→ **Exercise instructions**
The entries below must be reproduced exactly; their pictures are not part of the copy.

Document images with source code:
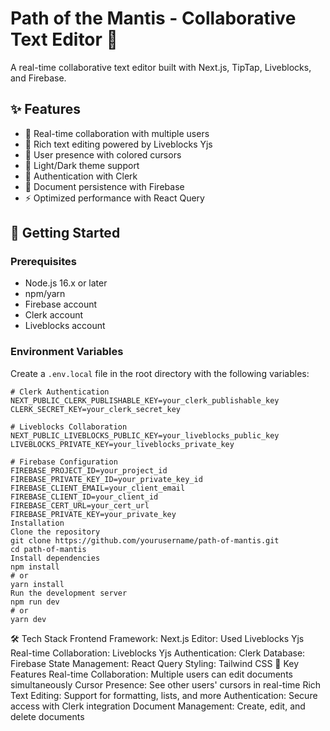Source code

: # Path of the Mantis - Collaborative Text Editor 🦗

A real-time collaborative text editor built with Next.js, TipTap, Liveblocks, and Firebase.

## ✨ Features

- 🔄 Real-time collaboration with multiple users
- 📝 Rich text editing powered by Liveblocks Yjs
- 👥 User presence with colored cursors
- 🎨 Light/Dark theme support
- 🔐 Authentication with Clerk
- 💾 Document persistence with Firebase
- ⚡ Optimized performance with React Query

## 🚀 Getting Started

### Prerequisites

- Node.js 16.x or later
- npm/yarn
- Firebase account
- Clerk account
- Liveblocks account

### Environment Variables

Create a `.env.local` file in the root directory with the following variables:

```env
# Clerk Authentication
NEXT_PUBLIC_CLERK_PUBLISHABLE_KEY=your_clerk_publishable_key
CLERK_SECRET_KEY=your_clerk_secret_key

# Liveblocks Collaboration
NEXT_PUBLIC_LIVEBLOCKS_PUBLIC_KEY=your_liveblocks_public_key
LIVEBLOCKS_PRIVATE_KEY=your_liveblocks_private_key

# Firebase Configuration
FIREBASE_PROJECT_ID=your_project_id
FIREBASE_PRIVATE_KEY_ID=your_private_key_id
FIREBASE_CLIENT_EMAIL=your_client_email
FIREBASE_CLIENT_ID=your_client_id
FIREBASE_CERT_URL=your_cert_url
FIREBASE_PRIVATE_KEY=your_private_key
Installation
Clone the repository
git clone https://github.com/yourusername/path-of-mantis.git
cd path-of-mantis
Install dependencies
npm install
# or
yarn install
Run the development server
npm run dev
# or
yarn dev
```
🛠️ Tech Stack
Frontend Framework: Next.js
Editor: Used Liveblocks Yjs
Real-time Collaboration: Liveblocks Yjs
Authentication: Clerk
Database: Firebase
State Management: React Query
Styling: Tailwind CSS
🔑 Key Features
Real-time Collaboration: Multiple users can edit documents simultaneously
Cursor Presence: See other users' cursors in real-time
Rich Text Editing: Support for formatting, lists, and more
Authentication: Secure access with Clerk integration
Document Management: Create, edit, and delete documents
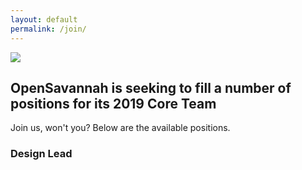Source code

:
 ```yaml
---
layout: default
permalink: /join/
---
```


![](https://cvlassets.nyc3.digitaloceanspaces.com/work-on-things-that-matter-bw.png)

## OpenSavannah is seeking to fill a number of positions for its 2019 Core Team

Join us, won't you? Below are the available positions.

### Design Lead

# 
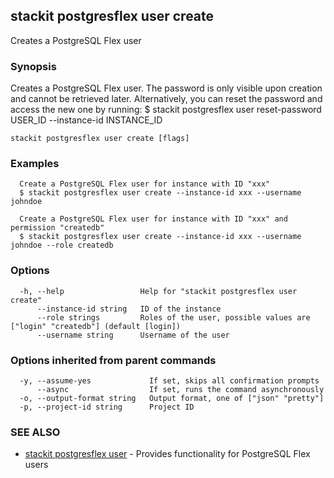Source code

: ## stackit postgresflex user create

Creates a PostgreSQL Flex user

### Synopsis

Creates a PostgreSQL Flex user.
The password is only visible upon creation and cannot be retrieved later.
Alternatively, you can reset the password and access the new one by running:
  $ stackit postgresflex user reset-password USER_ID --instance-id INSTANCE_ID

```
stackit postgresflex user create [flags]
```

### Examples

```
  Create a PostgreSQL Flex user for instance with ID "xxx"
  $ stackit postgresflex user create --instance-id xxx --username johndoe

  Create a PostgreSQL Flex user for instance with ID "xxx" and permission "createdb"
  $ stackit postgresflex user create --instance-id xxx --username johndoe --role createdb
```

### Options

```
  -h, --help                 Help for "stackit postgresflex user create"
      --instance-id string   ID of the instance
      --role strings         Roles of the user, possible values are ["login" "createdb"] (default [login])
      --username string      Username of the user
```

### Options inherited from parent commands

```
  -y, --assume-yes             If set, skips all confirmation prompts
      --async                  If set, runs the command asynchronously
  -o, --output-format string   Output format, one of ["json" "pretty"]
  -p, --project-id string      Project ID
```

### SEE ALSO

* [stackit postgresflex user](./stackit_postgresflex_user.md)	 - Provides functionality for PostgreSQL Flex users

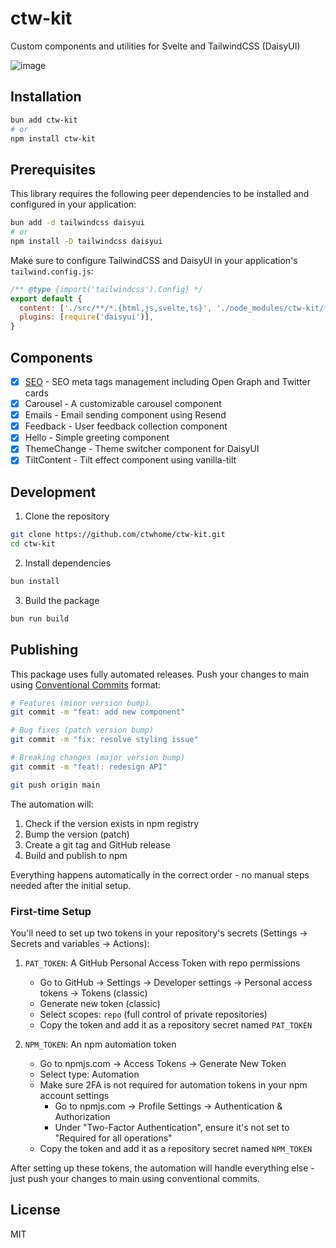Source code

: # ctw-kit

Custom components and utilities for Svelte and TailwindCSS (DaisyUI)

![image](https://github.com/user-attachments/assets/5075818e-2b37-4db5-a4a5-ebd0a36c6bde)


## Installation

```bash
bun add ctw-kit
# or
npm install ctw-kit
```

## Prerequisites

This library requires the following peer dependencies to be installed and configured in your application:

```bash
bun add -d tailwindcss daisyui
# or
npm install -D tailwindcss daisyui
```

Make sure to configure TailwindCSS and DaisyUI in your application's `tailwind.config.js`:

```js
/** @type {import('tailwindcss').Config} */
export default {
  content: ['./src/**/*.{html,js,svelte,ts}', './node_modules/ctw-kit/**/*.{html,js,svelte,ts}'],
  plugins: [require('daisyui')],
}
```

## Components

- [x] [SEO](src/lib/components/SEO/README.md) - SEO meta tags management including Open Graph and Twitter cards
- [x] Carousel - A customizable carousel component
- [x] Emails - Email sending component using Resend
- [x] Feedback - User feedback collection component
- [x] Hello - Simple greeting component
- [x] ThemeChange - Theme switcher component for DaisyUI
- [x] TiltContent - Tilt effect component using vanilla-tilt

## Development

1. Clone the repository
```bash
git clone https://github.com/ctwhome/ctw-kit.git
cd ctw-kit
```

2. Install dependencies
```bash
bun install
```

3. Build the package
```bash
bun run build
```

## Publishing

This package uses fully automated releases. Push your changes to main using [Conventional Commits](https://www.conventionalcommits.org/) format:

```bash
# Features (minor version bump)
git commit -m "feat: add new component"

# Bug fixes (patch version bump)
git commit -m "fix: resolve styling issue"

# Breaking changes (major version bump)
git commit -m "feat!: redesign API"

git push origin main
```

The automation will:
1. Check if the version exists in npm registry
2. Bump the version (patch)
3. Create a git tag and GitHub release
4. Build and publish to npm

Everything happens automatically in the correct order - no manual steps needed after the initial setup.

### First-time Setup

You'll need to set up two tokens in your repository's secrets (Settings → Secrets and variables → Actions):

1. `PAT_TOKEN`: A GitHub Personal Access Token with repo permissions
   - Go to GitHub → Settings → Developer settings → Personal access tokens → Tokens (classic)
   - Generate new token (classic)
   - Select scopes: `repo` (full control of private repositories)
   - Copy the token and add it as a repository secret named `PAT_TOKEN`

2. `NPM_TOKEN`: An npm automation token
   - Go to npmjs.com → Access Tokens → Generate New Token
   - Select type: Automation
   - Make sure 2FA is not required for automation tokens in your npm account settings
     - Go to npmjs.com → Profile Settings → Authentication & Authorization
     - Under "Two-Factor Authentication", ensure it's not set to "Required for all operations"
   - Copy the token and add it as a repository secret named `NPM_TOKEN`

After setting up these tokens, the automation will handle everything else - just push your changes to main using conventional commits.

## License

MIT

→ **Solution**
Source code

: # Path of the Mantis - Collaborative Text Editor 🦗

A real-time collaborative text editor built with Next.js, TipTap, Liveblocks, and Firebase.

## ✨ Features

- 🔄 Real-time collaboration with multiple users
- 📝 Rich text editing powered by Liveblocks Yjs
- 👥 User presence with colored cursors
- 🎨 Light/Dark theme support
- 🔐 Authentication with Clerk
- 💾 Document persistence with Firebase
- ⚡ Optimized performance with React Query

## 🚀 Getting Started

### Prerequisites

- Node.js 16.x or later
- npm/yarn
- Firebase account
- Clerk account
- Liveblocks account

### Environment Variables

Create a `.env.local` file in the root directory with the following variables:

```env
# Clerk Authentication
NEXT_PUBLIC_CLERK_PUBLISHABLE_KEY=your_clerk_publishable_key
CLERK_SECRET_KEY=your_clerk_secret_key

# Liveblocks Collaboration
NEXT_PUBLIC_LIVEBLOCKS_PUBLIC_KEY=your_liveblocks_public_key
LIVEBLOCKS_PRIVATE_KEY=your_liveblocks_private_key

# Firebase Configuration
FIREBASE_PROJECT_ID=your_project_id
FIREBASE_PRIVATE_KEY_ID=your_private_key_id
FIREBASE_CLIENT_EMAIL=your_client_email
FIREBASE_CLIENT_ID=your_client_id
FIREBASE_CERT_URL=your_cert_url
FIREBASE_PRIVATE_KEY=your_private_key
Installation
Clone the repository
git clone https://github.com/yourusername/path-of-mantis.git
cd path-of-mantis
Install dependencies
npm install
# or
yarn install
Run the development server
npm run dev
# or
yarn dev
```
🛠️ Tech Stack
Frontend Framework: Next.js
Editor: Used Liveblocks Yjs
Real-time Collaboration: Liveblocks Yjs
Authentication: Clerk
Database: Firebase
State Management: React Query
Styling: Tailwind CSS
🔑 Key Features
Real-time Collaboration: Multiple users can edit documents simultaneously
Cursor Presence: See other users' cursors in real-time
Rich Text Editing: Support for formatting, lists, and more
Authentication: Secure access with Clerk integration
Document Management: Create, edit, and delete documents
Source code

:
 ```yaml
---
layout: default
permalink: /join/
---
```


![](https://cvlassets.nyc3.digitaloceanspaces.com/work-on-things-that-matter-bw.png)

## OpenSavannah is seeking to fill a number of positions for its 2019 Core Team

Join us, won't you? Below are the available positions.

### Design Lead

# 
Source code

: ## stackit postgresflex user create

Creates a PostgreSQL Flex user

### Synopsis

Creates a PostgreSQL Flex user.
The password is only visible upon creation and cannot be retrieved later.
Alternatively, you can reset the password and access the new one by running:
  $ stackit postgresflex user reset-password USER_ID --instance-id INSTANCE_ID

```
stackit postgresflex user create [flags]
```

### Examples

```
  Create a PostgreSQL Flex user for instance with ID "xxx"
  $ stackit postgresflex user create --instance-id xxx --username johndoe

  Create a PostgreSQL Flex user for instance with ID "xxx" and permission "createdb"
  $ stackit postgresflex user create --instance-id xxx --username johndoe --role createdb
```

### Options

```
  -h, --help                 Help for "stackit postgresflex user create"
      --instance-id string   ID of the instance
      --role strings         Roles of the user, possible values are ["login" "createdb"] (default [login])
      --username string      Username of the user
```

### Options inherited from parent commands

```
  -y, --assume-yes             If set, skips all confirmation prompts
      --async                  If set, runs the command asynchronously
  -o, --output-format string   Output format, one of ["json" "pretty"]
  -p, --project-id string      Project ID
```

### SEE ALSO

* [stackit postgresflex user](./stackit_postgresflex_user.md)	 - Provides functionality for PostgreSQL Flex users

Source code

: # ctw-kit

Custom components and utilities for Svelte and TailwindCSS (DaisyUI)

![image](https://github.com/user-attachments/assets/5075818e-2b37-4db5-a4a5-ebd0a36c6bde)


## Installation

```bash
bun add ctw-kit
# or
npm install ctw-kit
```

## Prerequisites

This library requires the following peer dependencies to be installed and configured in your application:

```bash
bun add -d tailwindcss daisyui
# or
npm install -D tailwindcss daisyui
```

Make sure to configure TailwindCSS and DaisyUI in your application's `tailwind.config.js`:

```js
/** @type {import('tailwindcss').Config} */
export default {
  content: ['./src/**/*.{html,js,svelte,ts}', './node_modules/ctw-kit/**/*.{html,js,svelte,ts}'],
  plugins: [require('daisyui')],
}
```

## Components

- [x] [SEO](src/lib/components/SEO/README.md) - SEO meta tags management including Open Graph and Twitter cards
- [x] Carousel - A customizable carousel component
- [x] Emails - Email sending component using Resend
- [x] Feedback - User feedback collection component
- [x] Hello - Simple greeting component
- [x] ThemeChange - Theme switcher component for DaisyUI
- [x] TiltContent - Tilt effect component using vanilla-tilt

## Development

1. Clone the repository
```bash
git clone https://github.com/ctwhome/ctw-kit.git
cd ctw-kit
```

2. Install dependencies
```bash
bun install
```

3. Build the package
```bash
bun run build
```

## Publishing

This package uses fully automated releases. Push your changes to main using [Conventional Commits](https://www.conventionalcommits.org/) format:

```bash
# Features (minor version bump)
git commit -m "feat: add new component"

# Bug fixes (patch version bump)
git commit -m "fix: resolve styling issue"

# Breaking changes (major version bump)
git commit -m "feat!: redesign API"

git push origin main
```

The automation will:
1. Check if the version exists in npm registry
2. Bump the version (patch)
3. Create a git tag and GitHub release
4. Build and publish to npm

Everything happens automatically in the correct order - no manual steps needed after the initial setup.

### First-time Setup

You'll need to set up two tokens in your repository's secrets (Settings → Secrets and variables → Actions):

1. `PAT_TOKEN`: A GitHub Personal Access Token with repo permissions
   - Go to GitHub → Settings → Developer settings → Personal access tokens → Tokens (classic)
   - Generate new token (classic)
   - Select scopes: `repo` (full control of private repositories)
   - Copy the token and add it as a repository secret named `PAT_TOKEN`

2. `NPM_TOKEN`: An npm automation token
   - Go to npmjs.com → Access Tokens → Generate New Token
   - Select type: Automation
   - Make sure 2FA is not required for automation tokens in your npm account settings
     - Go to npmjs.com → Profile Settings → Authentication & Authorization
     - Under "Two-Factor Authentication", ensure it's not set to "Required for all operations"
   - Copy the token and add it as a repository secret named `NPM_TOKEN`

After setting up these tokens, the automation will handle everything else - just push your changes to main using conventional commits.

## License

MIT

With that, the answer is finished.